When we were birding our first day at Canopy Tower, I asked my guide Carlos Bethancourt if there were any around.  I wanted to see a potoo and when I asked people for bird requests, someone requested that I try and get a photo of a potoo.  Carlos said that they have them but they are not always at the same roosting spot.  During lunch he came up to me and said that a potential potoo has been spotted near the entrance gate to Semaphore Hill (the road that leads to the tower). He was going to check it out to see if it was there and show people on the afternoon field trips and wanted to know if I would like to come along. So I did!

The best part was that Carlos took me to the general area and then had me look for it.  My first attempt turned out to be an ant nest but I found it the second time and we set up our scopes on the cool bird.  I was so excited to see this bird, I wanted to ask for its autograph.  I love when I birds doing what I have read about for years--there was the great potoo perched and erect, looking like a piece of branch like all the guides and online photos show.  And this was a great potoo--it was huge!  The great potoo was nothing like a dainty nighthawk, it was the size and shape of roughly a red-tailed hawk.  As Carlos watched me take photos with my Nikon D40 on my Swarovski ATM 80 scope, he asked to try the camera on his Leica scope.

He got a pretty cool photo of it stretching its wings and I was stunned at how long they were.  The wings were not pointed like a nightjar and I wondered what it must be like to see something like that fly.  They don't zoom around like a nighthawk.  They grab insects like a flycatcher does.  The potoo will perch out on a prominent branch and fly out at night to grab beetles, moths, grasshoppers and other large insects.

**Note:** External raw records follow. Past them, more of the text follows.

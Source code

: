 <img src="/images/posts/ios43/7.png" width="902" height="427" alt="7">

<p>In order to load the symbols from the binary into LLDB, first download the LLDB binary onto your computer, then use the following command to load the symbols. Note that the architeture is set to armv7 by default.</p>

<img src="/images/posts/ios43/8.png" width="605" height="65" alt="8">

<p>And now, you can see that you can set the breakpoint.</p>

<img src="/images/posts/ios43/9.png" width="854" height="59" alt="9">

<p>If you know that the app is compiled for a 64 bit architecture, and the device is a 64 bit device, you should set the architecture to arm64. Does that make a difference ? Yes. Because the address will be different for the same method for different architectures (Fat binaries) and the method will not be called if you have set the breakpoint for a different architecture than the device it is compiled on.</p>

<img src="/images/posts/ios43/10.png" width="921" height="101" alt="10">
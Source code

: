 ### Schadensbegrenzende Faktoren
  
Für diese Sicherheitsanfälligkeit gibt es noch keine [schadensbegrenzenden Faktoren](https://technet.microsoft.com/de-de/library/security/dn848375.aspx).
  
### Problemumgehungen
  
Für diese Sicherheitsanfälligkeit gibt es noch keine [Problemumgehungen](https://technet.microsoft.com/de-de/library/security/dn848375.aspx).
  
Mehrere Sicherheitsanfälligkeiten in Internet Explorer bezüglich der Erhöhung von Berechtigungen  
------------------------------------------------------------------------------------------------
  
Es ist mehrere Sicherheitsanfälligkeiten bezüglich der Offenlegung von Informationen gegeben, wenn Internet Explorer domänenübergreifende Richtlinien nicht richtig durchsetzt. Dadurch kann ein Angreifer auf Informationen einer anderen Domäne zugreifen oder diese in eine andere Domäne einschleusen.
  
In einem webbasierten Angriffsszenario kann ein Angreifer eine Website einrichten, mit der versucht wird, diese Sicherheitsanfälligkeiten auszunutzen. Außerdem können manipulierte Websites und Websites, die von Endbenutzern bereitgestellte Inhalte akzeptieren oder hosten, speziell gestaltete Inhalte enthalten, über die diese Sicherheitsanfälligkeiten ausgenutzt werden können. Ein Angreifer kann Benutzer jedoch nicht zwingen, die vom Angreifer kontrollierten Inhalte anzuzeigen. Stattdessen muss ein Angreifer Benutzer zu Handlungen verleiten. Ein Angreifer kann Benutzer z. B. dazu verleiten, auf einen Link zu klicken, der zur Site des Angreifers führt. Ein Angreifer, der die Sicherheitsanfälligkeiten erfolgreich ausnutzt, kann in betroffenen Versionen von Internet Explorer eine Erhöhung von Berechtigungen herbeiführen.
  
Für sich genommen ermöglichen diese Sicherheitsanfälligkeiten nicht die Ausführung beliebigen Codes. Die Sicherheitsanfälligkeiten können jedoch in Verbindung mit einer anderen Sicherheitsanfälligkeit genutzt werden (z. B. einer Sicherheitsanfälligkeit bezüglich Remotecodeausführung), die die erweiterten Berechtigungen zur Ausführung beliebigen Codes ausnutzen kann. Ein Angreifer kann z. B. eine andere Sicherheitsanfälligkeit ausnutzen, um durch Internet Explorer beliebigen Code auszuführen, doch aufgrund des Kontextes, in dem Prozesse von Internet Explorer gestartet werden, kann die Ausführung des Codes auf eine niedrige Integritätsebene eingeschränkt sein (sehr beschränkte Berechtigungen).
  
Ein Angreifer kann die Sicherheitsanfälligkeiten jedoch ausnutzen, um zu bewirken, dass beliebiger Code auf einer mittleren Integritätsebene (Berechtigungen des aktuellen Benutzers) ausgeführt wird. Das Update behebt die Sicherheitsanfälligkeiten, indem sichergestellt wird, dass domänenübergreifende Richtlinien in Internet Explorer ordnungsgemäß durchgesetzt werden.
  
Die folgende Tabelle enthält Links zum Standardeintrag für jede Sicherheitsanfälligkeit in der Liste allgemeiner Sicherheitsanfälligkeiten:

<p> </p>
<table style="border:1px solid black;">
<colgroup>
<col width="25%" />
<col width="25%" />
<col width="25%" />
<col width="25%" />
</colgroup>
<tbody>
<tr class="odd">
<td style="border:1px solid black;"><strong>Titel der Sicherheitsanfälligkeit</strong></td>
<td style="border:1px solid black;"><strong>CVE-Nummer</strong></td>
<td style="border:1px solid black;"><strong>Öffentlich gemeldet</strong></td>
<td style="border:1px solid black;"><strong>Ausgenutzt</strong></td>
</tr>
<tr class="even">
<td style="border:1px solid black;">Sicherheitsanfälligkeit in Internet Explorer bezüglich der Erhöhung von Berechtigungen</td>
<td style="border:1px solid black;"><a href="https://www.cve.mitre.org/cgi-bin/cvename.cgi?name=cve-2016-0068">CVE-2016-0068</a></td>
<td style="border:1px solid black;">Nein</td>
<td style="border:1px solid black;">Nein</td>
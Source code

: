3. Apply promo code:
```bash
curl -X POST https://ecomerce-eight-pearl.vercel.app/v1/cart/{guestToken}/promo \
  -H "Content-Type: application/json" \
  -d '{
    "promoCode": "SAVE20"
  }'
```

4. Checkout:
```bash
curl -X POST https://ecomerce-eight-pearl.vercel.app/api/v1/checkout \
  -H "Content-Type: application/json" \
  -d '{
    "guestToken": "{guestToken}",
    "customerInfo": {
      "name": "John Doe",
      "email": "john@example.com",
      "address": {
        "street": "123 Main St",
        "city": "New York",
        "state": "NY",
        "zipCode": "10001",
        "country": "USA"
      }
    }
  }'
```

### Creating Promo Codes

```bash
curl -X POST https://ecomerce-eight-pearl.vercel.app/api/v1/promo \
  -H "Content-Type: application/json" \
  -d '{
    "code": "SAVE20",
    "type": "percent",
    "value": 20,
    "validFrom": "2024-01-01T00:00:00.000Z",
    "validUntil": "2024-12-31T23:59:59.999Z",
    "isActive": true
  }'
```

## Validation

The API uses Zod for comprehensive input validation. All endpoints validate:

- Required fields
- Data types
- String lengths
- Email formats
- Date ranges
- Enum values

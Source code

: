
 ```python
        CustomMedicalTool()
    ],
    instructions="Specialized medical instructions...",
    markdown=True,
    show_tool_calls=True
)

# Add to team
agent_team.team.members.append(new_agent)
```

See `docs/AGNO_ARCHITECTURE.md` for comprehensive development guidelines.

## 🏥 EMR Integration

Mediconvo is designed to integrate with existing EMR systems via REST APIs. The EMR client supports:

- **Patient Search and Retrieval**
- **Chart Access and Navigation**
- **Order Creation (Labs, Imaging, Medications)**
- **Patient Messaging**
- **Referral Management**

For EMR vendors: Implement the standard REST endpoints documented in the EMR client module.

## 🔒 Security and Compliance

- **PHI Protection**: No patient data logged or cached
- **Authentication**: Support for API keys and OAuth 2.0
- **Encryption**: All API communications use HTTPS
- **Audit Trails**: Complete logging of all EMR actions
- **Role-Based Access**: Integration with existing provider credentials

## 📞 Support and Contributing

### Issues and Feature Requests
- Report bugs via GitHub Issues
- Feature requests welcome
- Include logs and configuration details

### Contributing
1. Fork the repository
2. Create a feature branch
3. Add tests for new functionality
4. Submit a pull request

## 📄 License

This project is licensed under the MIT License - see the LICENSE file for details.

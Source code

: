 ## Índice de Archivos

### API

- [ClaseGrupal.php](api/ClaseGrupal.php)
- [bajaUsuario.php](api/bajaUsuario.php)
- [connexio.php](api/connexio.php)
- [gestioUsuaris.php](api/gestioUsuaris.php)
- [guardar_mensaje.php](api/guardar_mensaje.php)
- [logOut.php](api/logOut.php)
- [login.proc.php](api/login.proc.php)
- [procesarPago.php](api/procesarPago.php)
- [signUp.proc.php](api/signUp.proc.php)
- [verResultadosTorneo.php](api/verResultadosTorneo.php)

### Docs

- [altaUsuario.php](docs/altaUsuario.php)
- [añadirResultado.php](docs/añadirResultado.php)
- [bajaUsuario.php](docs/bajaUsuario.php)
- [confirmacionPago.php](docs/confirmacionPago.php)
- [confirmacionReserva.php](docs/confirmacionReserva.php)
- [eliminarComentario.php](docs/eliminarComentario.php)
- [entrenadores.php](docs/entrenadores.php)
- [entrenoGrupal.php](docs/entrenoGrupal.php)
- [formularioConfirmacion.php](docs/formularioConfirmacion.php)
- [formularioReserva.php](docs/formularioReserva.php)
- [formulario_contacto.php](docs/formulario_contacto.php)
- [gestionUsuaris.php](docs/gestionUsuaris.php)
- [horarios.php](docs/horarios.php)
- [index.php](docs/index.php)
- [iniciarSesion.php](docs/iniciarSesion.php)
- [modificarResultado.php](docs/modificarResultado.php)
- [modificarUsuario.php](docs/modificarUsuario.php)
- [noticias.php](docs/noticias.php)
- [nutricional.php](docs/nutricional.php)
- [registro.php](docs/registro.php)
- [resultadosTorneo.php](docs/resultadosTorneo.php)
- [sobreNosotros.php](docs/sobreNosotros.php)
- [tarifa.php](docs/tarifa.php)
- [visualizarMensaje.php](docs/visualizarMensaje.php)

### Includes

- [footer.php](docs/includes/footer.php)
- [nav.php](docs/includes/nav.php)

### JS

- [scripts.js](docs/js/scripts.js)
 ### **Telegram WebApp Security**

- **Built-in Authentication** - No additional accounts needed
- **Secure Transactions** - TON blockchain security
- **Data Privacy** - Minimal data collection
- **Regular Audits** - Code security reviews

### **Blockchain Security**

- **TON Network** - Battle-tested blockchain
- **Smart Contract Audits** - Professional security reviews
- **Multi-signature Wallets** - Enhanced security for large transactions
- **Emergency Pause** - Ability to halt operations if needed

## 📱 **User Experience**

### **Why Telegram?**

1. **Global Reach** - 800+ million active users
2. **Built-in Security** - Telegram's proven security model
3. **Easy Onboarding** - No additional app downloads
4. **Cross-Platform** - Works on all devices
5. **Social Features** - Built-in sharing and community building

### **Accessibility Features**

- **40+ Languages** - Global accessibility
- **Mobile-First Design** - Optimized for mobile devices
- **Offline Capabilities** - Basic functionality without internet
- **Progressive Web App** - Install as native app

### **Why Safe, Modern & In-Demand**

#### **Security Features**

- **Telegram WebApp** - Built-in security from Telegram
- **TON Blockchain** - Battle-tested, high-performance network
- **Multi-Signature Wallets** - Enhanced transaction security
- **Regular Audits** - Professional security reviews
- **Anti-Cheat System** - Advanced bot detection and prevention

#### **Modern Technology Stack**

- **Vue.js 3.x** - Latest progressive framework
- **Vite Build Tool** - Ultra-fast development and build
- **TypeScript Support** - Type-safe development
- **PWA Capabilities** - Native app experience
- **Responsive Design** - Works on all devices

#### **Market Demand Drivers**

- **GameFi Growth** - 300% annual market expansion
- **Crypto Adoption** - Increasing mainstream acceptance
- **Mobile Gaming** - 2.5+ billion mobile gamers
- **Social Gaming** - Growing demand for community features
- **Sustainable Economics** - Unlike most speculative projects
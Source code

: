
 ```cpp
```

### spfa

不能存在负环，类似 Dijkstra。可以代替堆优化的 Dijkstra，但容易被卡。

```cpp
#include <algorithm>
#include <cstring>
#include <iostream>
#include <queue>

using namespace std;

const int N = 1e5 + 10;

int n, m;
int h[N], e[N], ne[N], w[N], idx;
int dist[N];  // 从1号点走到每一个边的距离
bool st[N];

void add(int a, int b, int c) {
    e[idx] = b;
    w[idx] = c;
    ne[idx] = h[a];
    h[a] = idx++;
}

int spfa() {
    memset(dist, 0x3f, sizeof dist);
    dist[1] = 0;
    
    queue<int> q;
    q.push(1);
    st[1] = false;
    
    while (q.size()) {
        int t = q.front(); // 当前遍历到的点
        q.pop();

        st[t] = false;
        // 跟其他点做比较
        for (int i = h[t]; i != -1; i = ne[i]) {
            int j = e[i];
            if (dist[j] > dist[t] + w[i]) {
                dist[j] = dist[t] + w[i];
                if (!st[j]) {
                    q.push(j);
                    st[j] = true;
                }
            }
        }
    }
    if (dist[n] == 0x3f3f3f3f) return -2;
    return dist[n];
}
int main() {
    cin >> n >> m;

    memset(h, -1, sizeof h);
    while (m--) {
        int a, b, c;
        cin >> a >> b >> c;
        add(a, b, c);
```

While Carlos used my camera, I handheld an HD video camera to my scope and managed to get a few stills.  Look at that floofy face! And notice all the wispy feathers around the head.  I bet it would be so soft to touch.  Alas, like so many birds, not a good pet but such a cool bird to see up close.  I'm glad Carlos took me out during the break time, I was able to get some gratuitous photos of this great potoo without the rest of a birding group getting irritated that I wanted to lolly-gag. I could have stayed and watched this bird all day.   And that is the sign of what a great place this is.  If you have a birding/wildlife request at Canopy Lodge or Canopy Tower and you tell them what you would like to do, they work very hard to accommodate that request, while still be respectful to the wildlife and environment.  I've been to a lot of places that wanted me to cover how great they are for birding, this is one organization that has truly lived up to the hype.

Canopy Tower offers night excursions (which I'll blog about soon) and while we were out we got to hear a common potoo.  Here's a link on Xeno-Canto of what a common potoo sounds like (do follow it, that is one of the coolest bird songs ever).  I remembered hearing that on the Biodiversity of Animal Sounds CD from Cornell and always thought, "What must that be like to hear in the wild?" Answer: Pretty damn cool!  We were on Semaphor Road in the dark, no lights, hearing crickets and no traffic.  Then that lonely call (almost like a child on a pipe) comes from overhead and another echoes far in the distance. It was beautiful and I haven't felt chills like that down my spine since the first time I heard a brown-backed solitaire.

Anyway, I was hopeful that since we heard the common potoo's haunting song at night that the great potoo would have an equally touching call.  Not exactly.  Here's a great potoo calling on Xeno-Canto.  It's rather reminicent of Barney Gumble on the Simpsons.  Ah well, I guess that is the sound would expect an odd bark looking bird to make.

Here's a video of the great potoo and you can see how well it is hiding in the branches.  It's only about a minute and a half long:


Did you hear the cars in the background?  The potoo was not bothered.  One of the things I love about my videos from Panama is that you can hear Carlos in the background of some of them and he seems just as genuinely happy to see the bird as you are.  He's a very enthusiastic guide.

It's a once in a lifetime bird to see...and I just realized the type of bird that makes my husband shake his head.  I saw all these colorful birds and the one that I'm super excited about is brown and gray.